+++ DATA FOR THE TASK
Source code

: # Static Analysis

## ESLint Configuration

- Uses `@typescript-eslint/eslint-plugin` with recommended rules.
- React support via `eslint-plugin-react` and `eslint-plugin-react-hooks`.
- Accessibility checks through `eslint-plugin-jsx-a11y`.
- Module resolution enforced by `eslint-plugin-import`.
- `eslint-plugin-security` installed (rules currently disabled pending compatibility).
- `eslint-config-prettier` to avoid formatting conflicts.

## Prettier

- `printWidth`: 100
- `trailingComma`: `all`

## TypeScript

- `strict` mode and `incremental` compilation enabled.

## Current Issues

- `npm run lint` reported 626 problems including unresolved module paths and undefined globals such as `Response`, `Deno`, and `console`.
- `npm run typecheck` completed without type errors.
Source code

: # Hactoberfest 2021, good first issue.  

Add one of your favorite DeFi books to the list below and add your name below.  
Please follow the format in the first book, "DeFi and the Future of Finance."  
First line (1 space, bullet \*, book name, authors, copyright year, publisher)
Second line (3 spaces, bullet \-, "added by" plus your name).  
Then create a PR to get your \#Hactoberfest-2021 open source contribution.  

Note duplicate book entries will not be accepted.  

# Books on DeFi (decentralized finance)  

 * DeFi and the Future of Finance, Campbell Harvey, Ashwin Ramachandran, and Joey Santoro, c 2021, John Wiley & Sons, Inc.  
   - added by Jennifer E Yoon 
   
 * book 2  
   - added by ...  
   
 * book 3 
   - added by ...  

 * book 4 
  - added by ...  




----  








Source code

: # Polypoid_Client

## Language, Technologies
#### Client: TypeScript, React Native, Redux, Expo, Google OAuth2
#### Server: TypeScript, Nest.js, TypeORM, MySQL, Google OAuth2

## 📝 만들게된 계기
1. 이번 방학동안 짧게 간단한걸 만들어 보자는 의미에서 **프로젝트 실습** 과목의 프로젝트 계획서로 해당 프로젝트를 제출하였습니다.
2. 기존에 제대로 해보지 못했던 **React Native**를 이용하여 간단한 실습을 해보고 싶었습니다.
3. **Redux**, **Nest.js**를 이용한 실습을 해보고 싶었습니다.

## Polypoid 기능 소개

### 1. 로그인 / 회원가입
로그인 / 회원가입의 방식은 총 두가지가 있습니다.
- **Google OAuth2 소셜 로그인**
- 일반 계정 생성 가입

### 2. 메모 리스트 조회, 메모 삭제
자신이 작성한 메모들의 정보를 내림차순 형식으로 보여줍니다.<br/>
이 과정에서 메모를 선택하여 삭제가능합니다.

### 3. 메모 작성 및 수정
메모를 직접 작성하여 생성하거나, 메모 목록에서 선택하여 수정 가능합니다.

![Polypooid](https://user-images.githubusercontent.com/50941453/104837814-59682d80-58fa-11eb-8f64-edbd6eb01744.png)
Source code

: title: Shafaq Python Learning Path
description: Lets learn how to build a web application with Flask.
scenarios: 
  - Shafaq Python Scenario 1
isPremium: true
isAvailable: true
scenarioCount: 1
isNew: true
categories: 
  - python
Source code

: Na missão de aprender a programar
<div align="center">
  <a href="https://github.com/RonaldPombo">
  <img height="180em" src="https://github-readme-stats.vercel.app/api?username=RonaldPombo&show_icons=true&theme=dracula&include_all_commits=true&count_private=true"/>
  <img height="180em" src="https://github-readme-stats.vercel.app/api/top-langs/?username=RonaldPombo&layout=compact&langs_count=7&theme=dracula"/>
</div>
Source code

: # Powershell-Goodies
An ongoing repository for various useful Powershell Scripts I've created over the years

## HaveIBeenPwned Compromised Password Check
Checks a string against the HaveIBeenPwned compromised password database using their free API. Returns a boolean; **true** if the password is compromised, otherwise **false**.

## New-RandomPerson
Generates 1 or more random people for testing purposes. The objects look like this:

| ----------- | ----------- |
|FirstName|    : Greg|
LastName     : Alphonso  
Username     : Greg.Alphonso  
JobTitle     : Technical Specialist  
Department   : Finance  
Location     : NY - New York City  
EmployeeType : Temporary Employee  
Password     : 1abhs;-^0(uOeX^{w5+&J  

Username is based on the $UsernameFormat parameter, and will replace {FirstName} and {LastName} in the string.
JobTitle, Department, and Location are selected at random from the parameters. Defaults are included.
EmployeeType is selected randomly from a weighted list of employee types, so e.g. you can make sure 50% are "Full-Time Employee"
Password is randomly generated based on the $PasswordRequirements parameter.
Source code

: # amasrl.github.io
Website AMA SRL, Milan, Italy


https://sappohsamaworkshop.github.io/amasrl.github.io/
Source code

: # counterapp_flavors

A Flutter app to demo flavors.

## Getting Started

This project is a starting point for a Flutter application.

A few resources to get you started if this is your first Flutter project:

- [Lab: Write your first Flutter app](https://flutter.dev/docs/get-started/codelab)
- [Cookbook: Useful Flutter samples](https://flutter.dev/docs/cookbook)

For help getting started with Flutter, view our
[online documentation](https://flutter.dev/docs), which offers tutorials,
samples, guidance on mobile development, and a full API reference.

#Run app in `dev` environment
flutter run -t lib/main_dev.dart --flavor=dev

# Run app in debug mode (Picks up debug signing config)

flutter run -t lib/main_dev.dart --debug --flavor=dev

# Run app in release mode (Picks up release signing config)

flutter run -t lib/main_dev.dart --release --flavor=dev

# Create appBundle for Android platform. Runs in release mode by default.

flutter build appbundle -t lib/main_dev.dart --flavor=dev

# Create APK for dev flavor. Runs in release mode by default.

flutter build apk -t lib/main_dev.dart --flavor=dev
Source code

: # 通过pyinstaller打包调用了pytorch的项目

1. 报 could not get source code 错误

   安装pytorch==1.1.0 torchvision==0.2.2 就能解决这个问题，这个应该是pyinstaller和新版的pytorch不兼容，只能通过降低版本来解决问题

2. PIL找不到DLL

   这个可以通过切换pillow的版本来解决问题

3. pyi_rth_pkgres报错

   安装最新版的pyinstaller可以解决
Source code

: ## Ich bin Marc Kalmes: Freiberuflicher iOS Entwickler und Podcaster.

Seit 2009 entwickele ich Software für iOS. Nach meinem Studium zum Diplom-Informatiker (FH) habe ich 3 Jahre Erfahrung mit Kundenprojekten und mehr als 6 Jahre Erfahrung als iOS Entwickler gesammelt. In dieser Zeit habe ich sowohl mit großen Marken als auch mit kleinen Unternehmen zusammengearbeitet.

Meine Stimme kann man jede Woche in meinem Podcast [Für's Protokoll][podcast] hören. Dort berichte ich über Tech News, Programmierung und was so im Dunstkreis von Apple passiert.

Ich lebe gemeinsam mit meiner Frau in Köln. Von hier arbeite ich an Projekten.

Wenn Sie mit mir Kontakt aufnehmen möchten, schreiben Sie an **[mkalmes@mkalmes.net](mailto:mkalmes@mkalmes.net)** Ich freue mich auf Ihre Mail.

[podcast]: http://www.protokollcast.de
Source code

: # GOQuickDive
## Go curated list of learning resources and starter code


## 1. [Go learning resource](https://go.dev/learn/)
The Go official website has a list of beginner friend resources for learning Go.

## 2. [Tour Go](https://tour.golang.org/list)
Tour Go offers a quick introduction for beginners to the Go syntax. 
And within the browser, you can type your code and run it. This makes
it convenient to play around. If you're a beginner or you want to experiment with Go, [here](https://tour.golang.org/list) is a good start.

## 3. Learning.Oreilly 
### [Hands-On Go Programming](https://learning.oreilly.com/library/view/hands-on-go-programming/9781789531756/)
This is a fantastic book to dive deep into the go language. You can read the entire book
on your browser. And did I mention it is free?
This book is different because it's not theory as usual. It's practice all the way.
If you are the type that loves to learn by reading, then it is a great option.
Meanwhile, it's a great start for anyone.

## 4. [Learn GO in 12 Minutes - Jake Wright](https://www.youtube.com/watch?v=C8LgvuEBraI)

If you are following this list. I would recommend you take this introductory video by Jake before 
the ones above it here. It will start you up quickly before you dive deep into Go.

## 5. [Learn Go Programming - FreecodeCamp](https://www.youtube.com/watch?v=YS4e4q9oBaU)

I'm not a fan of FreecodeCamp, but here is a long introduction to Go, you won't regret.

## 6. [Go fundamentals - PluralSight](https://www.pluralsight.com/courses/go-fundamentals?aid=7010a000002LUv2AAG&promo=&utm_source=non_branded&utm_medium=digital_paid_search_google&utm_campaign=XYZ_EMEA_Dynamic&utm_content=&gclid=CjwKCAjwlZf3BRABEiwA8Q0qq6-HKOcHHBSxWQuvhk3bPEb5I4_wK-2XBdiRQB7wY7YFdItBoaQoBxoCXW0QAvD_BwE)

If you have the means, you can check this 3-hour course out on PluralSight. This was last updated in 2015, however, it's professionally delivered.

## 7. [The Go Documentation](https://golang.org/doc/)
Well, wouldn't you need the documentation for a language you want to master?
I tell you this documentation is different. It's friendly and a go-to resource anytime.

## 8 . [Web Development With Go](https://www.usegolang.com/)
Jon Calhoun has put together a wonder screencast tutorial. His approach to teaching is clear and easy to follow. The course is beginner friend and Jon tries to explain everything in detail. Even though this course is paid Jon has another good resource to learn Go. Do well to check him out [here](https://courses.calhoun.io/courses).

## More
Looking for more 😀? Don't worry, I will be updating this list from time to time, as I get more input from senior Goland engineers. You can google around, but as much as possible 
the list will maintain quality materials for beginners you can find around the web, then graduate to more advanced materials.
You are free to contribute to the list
++++++
__AIM OF THE TASK__. Restate word for word the lines above, beginning at the first one and ending at the line that carries "- Accessibility checks".

__TASK ANSWER__.
Source code

: # Static Analysis

## ESLint Configuration

- Uses `@typescript-eslint/eslint-plugin` with recommended rules.
- React support via `eslint-plugin-react` and `eslint-plugin-react-hooks`.
- Accessibility checks through `eslint-plugin-jsx-a11y`.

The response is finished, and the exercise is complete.